AbstractTherapeutic responses of non-small cell lung cancer (NSCLC) to epidermal growth factor receptor (EGFR) - tyrosine kinase inhibitors (TKIs) are known to be associated with EGFR mutations. However, a proportion of NSCLCs carrying EGFR mutations still progress on EGFR-TKI underlining the imperfect correlation. Structure-function-based approaches have recently been reported to perform better in retrospectively predicting patient outcomes following EGFR-TKI treatment than exon-based method.

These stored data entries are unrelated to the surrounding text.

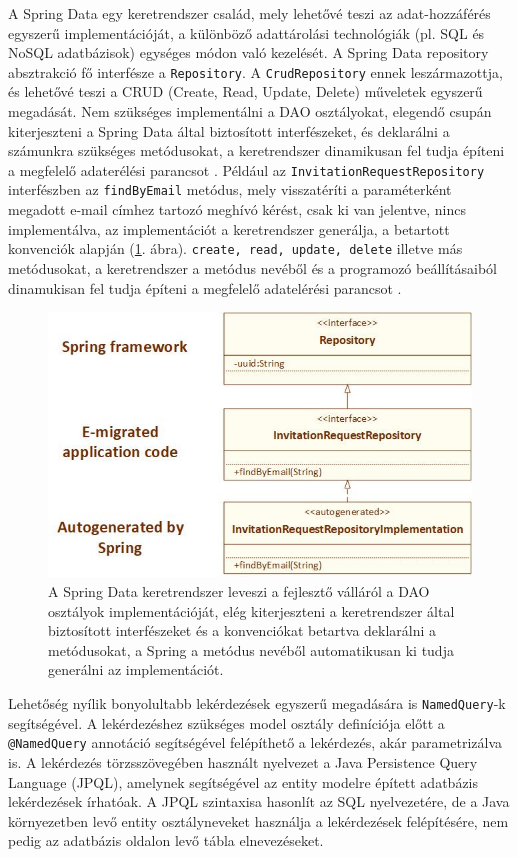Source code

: A Spring Data egy keretrendszer család, mely lehetővé teszi az adat-hozzáférés egyszerű implementációját, a különböző adattárolási technológiák (pl. SQL és NoSQL adatbázisok) egységes módon való kezelését. 
A Spring Data repository absztrakció fő interfésze a \texttt{Repository}. A \texttt{CrudRepository} ennek leszármazottja, és lehetővé teszi a CRUD (Create, Read, Update, Delete) műveletek egyszerű megadását. Nem szükséges implementálni a DAO osztályokat, elegendő csupán kiterjeszteni a Spring Data által biztosított interfészeket, és deklarálni a  számunkra szükséges metódusokat, a keretrendszer dinamikusan fel tudja építeni a megfelelő adaterélési parancsot \cite{DataJPA}. Például az  \texttt{InvitationRequestRepository} interfészben az \texttt{findByEmail} metódus, mely visszatéríti a paraméterként megadott e-mail címhez tartozó meghívó kérést, csak ki van jelentve, nincs implementálva, az implementációt a keretrendszer generálja, a betartott konvenciók alapján (\ref{fig:SpringData}. ábra). \texttt{create, read, update, delete} illetve más metódusokat, a keretrendszer a metódus nevéből és a programozó beállításaiból dinamukisan fel tudja építeni a megfelelő adatelérési parancsot \cite{DataJPA}.  
\begin{figure}
  \centering
  \includegraphics[width=0.7\linewidth]{images/SpringData}
  \caption{A Spring Data keretrendszer leveszi a fejlesztő válláról a DAO osztályok implementációját, elég kiterjeszteni a keretrendszer által biztosított interfészeket és a konvenciókat betartva deklarálni a metódusokat, a Spring a metódus nevéből automatikusan ki tudja generálni az implementációt.}
  \label{fig:SpringData}
\end{figure}

Lehetőség nyílik bonyolultabb lekérdezések egyszerű megadására is \texttt{NamedQuery}-k segítségével. A lekérdezéshez szükséges model osztály definíciója előtt a \texttt{@NamedQuery} annotáció segítségével felépíthető a lekérdezés, akár parametrizálva is. A lekérdezés törzsszövegében használt nyelvezet a  Java Persistence Query Language (JPQL), amelynek segítségével az entity modelre épített adatbázis lekérdezések írhatóak. A JPQL szintaxisa hasonlít az SQL nyelvezetére, de a Java környezetben levő entity osztályneveket használja a lekérdezések felépítésére, nem pedig az adatbázis oldalon levő tábla elnevezéseket.

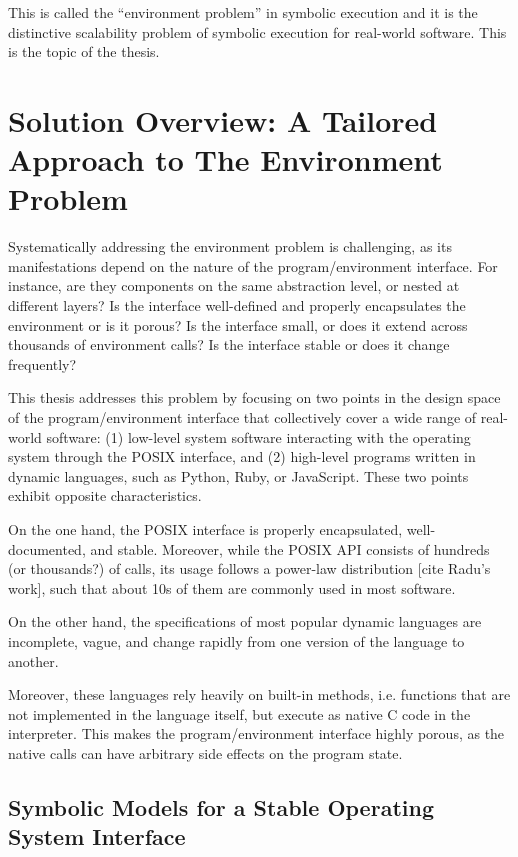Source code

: This is called the ``environment problem'' in symbolic execution and it is the distinctive scalability problem of symbolic execution for real-world software.  This is the topic of the thesis.


\section{Solution Overview: A Tailored Approach to The Environment Problem}

Systematically addressing the environment problem is challenging, as its manifestations depend on the nature of the program/environment interface.  For instance, are they components on the same abstraction level, or nested at different layers?  Is the interface well-defined and properly encapsulates the environment or is it porous?  Is the interface small, or does it extend across thousands of environment calls?  Is the interface stable or does it change frequently?

This thesis addresses this problem by focusing on two points in the design space of the program/environment interface that collectively cover a wide range of real-world software: (1) low-level system software interacting with the operating system through the POSIX interface, and (2) high-level programs written in dynamic languages, such as Python, Ruby, or JavaScript.  These two points exhibit opposite characteristics.

On the one hand, the POSIX interface is properly encapsulated, well-documented, and stable.  Moreover, while the POSIX API consists of hundreds (or thousands?) of calls, its usage follows a power-law distribution [cite Radu's work], such that about 10s of them are commonly used in most software.

On the other hand, the specifications of most popular dynamic languages are incomplete, vague, and change rapidly from one version of the language to another.

Moreover, these languages rely heavily on built-in methods, i.e. functions that are not implemented in the language itself, but execute as native C code in the interpreter.  This makes the program/environment interface highly porous, as the native calls can have arbitrary side effects on the program state.

\subsection{Symbolic Models for a Stable Operating System Interface}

Here, we develop a multicolor fluorescence-activated cell sorting (FACS) with an EGFR-TKI-based fluorogenic probe (HX103) to profile active-EGFR in tumors. HX103-based FACS shows an overall agreement with gene mutations of 82.6%, sensitivity of 81.8% and specificity of 83.3% for discriminating EGFR-activating mutations from wild-type in surgical specimens from NSCLC patients. We then translate HX103 to the clinical studies for prediction of EGFR-TKI sensitivity. When integrating computed tomography imaging with HX103-based FACS, we find a high correlation between EGFR-TKI therapy response and probe labeling. These studies demonstrate HX103-based FACS provides a high predictive performance for response to EGFR-TKI, suggesting the potential utility of an EGFR-TKI-based probe in precision medicine trials to stratify NSCLC patients for EGFR-TKI treatment.
摘要:非小细胞肺癌(NSCLC)对
表皮生长因子受体(
EGFR)
酪氨酸激酶
抑制剂(TKI)的治疗反应已知与
EGFR突变相关。然而, carrying
EGFR突变的NSCLC的一部分仍然在
EGFR-TKI下进展,强调了不完美的相关性。基于结构功能的方法最近被报道在回顾性预测
EGFR-TKI治疗后患者预后方面表现更好。在这里,我们开发了一种多彩荧光激活细胞分选(FACS),使用基于
EGFR-TKI的荧光探针(HX103)来对肿瘤中的活性
EGFR进行分析。基于HX103的FACS显示与NSCLC患者手术标本中
基因突变的总体一致性为82.6%,敏感性为81.8%,特异性为83.3%,可区分
EGFR活化突变和野生型。然后,我们将HX103转化为临床研究,以预测
EGFR-TKI的敏感性。当将计算机断层扫描成像与基于HX103的FACS相结合时,我们发现
EGFR-TKI治疗反应与探针标记之间存在高度相关性。这些研究表明,基于HX103的FACS提供了对
EGFR-TKI反应的高预测性能,表明
EGFR-TKI基于探针的精准医学试验在将NSCLC患者分层为
EGFR-TKI治疗方面具有潜在的实用性。